Our Grade: B (*** out of *****)

Somewhere Poster.jpeg

Theatrical release poster


A winner of the Golden Lion Award for Best Picture at the 2010 Venice Film Fest, “Somewhere” will be released by Focus Features December 22 in a platform mode.
Photo: Sofia Coppola with John Waters
Sofia Coppola is nothing if not a versatile filmmaker. Each one of her four films over the past decade has been entirely different in theme, style and mood. I have followed her career closely from the very beginning, having reviewed for Variety her impressive feature debut, “The Virgin Suicides,” when it premiered in Cannes Film Fest in 1999, in the Directors Fortnight section.
Overall, of her four films to date, “Lost in Translation,” which was nominated for several Oscars and won for Coppola the Best Original Screenplay, is the strongest one. But each one of her features, including the weakest one, “Marie Antoinette,” has some merits.
Nominally, by standards of mainstream cinema, “Somewhere” is plotless—not much happen by way of action or events. Though the feature is minimal in terms of characters–only two–Coppola is not interested in the psychology, motivations, or past of her protagonists.  The picture, whose narrative duration is rather short, is about the here and now.
What she is interested in—and excels at—is attention to detail, sharp observational powers, non-judgmental approach to “deviant” lifestyles, smoothly seductive visual style (courtesy of ace lenser Harris Savides), and establishing the right tone for a tale, which in its good moments is sweet, melancholy, and even lyrical.
Unlike her previous movies, “Somewhere” is stronger in subtext than text, and it’s the kind of film that continues to linger in memory long after the viewing in specific images rather than ideas.
With the exception of one chapter in Milano, most of the tale is set in and around the famous (and infamous) hotel, Chateau Marmont (right off Sunset Boulevard), where the actor Johnny Marco, the tale’s (anti) hero resides. (It’s a neighborhood I know well; my first house in L.A. was on Marmont Avenue).
In the first scene, Marco is in bed, drugged or semi-drugged, watching, but not particularly interested in, two twin strippers perform in his room.
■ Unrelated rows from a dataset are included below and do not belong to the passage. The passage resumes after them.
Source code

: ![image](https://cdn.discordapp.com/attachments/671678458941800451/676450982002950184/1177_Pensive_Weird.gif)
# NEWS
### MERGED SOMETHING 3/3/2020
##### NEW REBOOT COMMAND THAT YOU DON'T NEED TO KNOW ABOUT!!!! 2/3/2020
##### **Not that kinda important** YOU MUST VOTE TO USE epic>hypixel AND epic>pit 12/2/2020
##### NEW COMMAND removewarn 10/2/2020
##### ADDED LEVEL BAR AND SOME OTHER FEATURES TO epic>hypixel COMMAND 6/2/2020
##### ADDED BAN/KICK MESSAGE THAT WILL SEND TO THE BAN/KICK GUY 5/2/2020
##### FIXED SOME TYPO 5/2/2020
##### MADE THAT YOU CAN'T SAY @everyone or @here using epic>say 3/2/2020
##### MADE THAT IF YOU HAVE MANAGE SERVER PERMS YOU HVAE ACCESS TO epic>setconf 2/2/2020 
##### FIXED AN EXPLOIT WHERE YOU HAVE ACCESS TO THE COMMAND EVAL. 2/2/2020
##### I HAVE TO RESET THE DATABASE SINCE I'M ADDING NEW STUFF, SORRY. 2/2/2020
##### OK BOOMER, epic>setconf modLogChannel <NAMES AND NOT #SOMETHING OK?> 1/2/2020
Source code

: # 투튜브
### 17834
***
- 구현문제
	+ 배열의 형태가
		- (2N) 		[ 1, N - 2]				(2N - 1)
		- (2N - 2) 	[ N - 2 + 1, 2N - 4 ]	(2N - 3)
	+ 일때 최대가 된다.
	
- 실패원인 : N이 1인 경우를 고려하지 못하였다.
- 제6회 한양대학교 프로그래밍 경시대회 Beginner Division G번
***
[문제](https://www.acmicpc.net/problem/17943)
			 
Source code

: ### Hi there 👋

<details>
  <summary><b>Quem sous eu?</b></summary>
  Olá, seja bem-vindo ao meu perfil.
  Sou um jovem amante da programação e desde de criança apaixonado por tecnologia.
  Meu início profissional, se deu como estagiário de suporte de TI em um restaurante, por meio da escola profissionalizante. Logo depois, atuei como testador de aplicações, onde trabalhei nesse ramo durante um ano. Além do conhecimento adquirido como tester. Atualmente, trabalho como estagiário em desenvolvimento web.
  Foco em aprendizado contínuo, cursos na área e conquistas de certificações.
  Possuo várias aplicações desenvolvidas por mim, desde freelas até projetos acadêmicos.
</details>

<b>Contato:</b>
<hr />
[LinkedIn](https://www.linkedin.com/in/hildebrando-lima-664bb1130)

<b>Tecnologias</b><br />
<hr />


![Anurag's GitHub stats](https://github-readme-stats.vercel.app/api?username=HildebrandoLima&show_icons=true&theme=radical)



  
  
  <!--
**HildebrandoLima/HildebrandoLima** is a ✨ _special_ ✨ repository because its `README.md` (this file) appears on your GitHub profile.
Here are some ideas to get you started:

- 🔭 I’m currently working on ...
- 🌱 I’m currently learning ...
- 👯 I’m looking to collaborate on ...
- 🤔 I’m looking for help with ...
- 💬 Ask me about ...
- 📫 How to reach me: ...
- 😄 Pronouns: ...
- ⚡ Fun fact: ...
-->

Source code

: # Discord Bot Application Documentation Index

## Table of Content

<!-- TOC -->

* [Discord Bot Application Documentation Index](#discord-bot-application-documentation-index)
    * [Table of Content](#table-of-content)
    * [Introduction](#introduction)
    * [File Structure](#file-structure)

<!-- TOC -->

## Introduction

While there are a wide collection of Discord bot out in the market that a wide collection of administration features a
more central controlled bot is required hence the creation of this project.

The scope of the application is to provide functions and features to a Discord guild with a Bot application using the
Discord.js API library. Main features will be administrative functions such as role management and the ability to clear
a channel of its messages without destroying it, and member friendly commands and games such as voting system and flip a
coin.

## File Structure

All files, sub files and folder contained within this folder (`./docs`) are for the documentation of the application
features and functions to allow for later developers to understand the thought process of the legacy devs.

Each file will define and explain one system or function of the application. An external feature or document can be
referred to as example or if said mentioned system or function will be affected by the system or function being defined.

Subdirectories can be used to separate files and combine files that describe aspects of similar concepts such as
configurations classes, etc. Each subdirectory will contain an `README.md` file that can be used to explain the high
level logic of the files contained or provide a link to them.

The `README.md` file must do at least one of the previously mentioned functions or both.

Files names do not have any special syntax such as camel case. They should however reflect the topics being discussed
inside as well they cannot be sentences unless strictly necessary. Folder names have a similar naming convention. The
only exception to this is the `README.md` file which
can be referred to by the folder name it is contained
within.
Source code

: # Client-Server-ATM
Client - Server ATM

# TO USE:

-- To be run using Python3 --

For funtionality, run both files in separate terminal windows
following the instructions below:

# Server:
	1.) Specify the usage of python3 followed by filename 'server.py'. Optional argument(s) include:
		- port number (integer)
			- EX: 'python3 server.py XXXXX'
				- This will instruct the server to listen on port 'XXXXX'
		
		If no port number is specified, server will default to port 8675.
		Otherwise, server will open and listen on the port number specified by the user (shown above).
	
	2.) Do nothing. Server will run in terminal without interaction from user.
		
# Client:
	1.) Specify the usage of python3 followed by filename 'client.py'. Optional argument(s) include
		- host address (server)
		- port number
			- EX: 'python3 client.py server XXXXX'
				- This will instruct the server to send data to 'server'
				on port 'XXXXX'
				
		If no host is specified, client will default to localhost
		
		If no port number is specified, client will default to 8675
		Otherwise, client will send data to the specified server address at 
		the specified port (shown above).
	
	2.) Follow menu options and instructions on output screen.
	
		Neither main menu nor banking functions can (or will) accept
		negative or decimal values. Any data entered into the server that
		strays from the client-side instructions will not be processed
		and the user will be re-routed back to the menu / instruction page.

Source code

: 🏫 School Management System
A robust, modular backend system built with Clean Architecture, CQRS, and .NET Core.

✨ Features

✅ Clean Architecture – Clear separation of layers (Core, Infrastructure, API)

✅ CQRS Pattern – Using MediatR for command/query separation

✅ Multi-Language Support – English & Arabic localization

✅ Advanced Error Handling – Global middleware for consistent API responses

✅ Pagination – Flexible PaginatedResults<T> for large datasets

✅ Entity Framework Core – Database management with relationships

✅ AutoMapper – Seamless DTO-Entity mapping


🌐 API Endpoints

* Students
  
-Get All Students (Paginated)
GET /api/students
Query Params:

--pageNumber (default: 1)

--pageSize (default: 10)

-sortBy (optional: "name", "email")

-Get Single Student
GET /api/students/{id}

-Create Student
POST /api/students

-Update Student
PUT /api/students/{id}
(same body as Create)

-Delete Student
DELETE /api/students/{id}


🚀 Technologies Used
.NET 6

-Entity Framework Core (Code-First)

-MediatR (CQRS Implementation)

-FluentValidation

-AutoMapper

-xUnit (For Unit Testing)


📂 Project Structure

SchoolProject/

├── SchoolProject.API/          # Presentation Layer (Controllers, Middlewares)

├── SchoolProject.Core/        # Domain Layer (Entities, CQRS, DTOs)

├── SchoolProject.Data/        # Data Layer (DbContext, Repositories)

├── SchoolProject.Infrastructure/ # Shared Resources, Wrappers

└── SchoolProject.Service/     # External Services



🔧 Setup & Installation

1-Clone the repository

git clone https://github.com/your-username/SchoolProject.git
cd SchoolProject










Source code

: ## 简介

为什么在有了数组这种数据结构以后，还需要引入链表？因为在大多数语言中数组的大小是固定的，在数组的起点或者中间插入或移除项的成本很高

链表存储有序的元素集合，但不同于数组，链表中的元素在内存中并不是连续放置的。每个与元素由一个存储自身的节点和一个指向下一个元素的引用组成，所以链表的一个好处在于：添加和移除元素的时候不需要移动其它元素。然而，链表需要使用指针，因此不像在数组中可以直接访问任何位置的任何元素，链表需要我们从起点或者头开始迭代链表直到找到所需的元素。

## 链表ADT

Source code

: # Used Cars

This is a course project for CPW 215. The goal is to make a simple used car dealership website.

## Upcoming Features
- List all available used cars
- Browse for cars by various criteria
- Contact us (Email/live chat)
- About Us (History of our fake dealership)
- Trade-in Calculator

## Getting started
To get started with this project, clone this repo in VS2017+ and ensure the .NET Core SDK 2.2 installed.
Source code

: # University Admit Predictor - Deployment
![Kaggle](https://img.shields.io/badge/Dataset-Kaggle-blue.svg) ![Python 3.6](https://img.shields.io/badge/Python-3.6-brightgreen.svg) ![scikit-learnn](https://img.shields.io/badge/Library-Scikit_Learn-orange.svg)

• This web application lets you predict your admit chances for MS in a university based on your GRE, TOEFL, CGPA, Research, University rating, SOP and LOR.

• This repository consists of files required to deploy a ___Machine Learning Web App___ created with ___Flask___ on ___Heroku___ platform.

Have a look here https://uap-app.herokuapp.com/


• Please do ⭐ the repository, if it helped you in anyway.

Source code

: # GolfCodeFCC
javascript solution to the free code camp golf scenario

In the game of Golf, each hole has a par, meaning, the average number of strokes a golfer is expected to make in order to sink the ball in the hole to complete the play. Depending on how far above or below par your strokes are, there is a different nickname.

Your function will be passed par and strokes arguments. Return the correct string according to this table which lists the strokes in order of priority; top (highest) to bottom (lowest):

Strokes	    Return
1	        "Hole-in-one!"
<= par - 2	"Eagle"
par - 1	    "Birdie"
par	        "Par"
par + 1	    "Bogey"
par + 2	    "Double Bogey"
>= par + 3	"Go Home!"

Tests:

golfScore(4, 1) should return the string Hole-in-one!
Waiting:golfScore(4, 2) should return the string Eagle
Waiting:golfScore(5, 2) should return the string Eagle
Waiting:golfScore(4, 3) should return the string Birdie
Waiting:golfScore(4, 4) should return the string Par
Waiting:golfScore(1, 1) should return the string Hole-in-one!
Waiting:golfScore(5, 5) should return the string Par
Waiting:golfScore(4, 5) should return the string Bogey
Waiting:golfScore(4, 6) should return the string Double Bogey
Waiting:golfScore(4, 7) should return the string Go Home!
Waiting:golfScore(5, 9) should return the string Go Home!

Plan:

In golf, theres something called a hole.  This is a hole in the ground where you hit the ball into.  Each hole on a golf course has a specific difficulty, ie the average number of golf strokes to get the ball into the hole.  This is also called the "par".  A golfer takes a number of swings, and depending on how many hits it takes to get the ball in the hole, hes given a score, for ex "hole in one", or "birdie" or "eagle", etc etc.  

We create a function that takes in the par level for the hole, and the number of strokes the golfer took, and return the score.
When he falls asleep during the spectacle, the two blonde girls pack their equipment and leave, and we get the feeling that it has happened before.
Marco’s low-key existence is defined by being comfortably numb, drifting along with (or without) the help of pills and various available girls. Women around the pool or neighbors of his throw themselves at Marco, but sex is not exactly a priority for him.
Occasionally, he leaves the hotel and drives around town in his Ferrari. One such outing is to a press conference in the Four Seasons Hotel, during which he is inarticulate and clearly not interested in talking to the press.
Things beginning to change slowly, when his 11-year-old daughter Cleo (Elle Fanning), a product of his failed marriage, arrives unexpectedly at the Chateau.   A telephone call from his ex-wife informs Marco that he needs to take care of Cleo for a while, and among other chores, will have to take her to summer camp.
The encounters between dad and his daughter, which form the emotional center and the best part of the narrative, result in a mid-life crisis, though not a sudden or melodramatic one.  Getting to know his daughter, her needs, and her wishes, encourage Marco to reassess his lifestyle and make some fateful decisions about his future. But none of it is discussed or verbalized or analyzed in psychological or psychoanalytic terms, and Coppola should be given credit for that.
Visually, in its smooth and sophisticated style, “Somewhere” recalls European art films (specifcally those by Wim Wenders), and I mean that as a compliment. This is especially the case of the beginning and ending of the film, which some critics (not me) may find as pretentious and too allegorical. In the very first shot, Marco is seen driving his Ferrari in circles in the desert. I cannot describe the closure, because it discloses too much and will kill the fun.  
Shot entirely on location, in L.A. and Italy, “Somewhere” reunites the Coppola with “Lost in Translation” editor Sarah Flack and production designer Anne Ross, both of whom help evoke the right mood.
Special kudos go to the brilliant cinematographer Harris Savides, who has shot several of Gus Van Sant’s films, including the 2002 Cannes Fest Palme d’Or winner, “Elephant. Savides’ incredibly flexible and dynamic camera is performing marvels in both the exterior and interior sites (a major challenge considering how tiny the space is).
Stephen Dorff, in his 40s now, is still handsome, but in a cool, rugged way.   Tall (with extremely long legs) for her age, and extremely photogenic, Elle Fanning (Dakota’s sister) is a natural for the camera.  Rendering low-key, understated, and naturalistic performances, both Dorff and Fanning are very well cast, establishing an extremely strong chemistry–just watch the way that they look at each other.  Singly and jointly, they turn a small film like “Somewhere” into an appealing experience at the movies.
We have seen a lot of Hollywood movies and TV telepics about the relationships of fathers and daughters, (or sons), and they are usually conform to the genre of a psychological melodramas, defined by emotional crises, turning points, and pat resolutions.  Deviating from the norm, “Somewhere” is a decidedly different kind of movie, one in which the silences and gestures are far more important than verbal exchanges.
Though made on a modest budget, the film was a box-office flop.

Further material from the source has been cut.